» PROBLEM REQUIREMENTS
Exact copy, pictures excluded: write out every line below.

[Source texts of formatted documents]
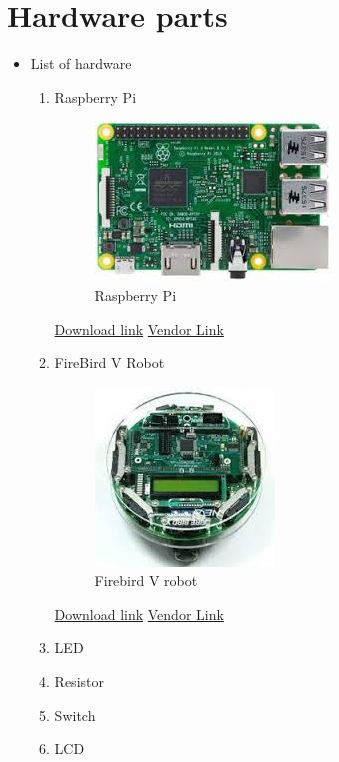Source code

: \documentclass[a4paper,12pt,oneside]{book}
\begin{document}
\section{Hardware parts}
\begin{itemize}
  \item List of hardware 
  \begin{enumerate}
      \item Raspberry Pi \\
      \begin{figure}[H]
        \centering
        \includegraphics[scale=0.6]{RPi}
        \caption{Raspberry Pi}
      \end{figure}
      \href{https://cdn-shop.adafruit.com/pdfs/raspberrypi2modelb.pdf} {Download link}
      \href{http://www.amazon.in/Raspberry-Pi-Model-1GB-Complete/dp/B00T2U7R7I} {Vendor Link}
      \item FireBird V Robot \\
      \begin{figure}[H]
        \centering
        \includegraphics[scale=0.6]{Firebird_V_robot}
        \caption{Firebird V robot}
      \end{figure}
      \href{http://www.atmel.com/Images/Atmel-2549-8-bit-AVR-Microcontroller-ATmega640-1280-1281-2560-2561_datasheet.pdf} {Download link}
      \href{http://www.nex-robotics.com/products/fire-bird-v-robots/fire-bird-v-atmega2560-robotic-research-platform.html} {Vendor Link}
      \item LED
      \item Resistor
      \item Switch
      \item LCD   \\

\end{enumerate}
\end{itemize}
\end{document}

» TASK SOLUTION
Source code

: \documentclass[a4paper,12pt,oneside]{book}
\begin{document}
\section{Hardware parts}
\begin{itemize}
  \item List of hardware 
  \begin{enumerate}
      \item Raspberry Pi \\
      \begin{figure}[H]
        \centering
        \includegraphics[scale=0.6]{RPi}
        \caption{Raspberry Pi}
      \end{figure}
      \href{https://cdn-shop.adafruit.com/pdfs/raspberrypi2modelb.pdf} {Download link}
      \href{http://www.amazon.in/Raspberry-Pi-Model-1GB-Complete/dp/B00T2U7R7I} {Vendor Link}
      \item FireBird V Robot \\
      \begin{figure}[H]
        \centering
        \includegraphics[scale=0.6]{Firebird_V_robot}
        \caption{Firebird V robot}
      \end{figure}
      \href{http://www.atmel.com/Images/Atmel-2549-8-bit-AVR-Microcontroller-ATmega640-1280-1281-2560-2561_datasheet.pdf} {Download link}
      \href{http://www.nex-robotics.com/products/fire-bird-v-robots/fire-bird-v-atmega2560-robotic-research-platform.html} {Vendor Link}
      \item LED
      \item Resistor
      \item Switch
      \item LCD   \\

\end{enumerate}
\end{itemize}
\end{document}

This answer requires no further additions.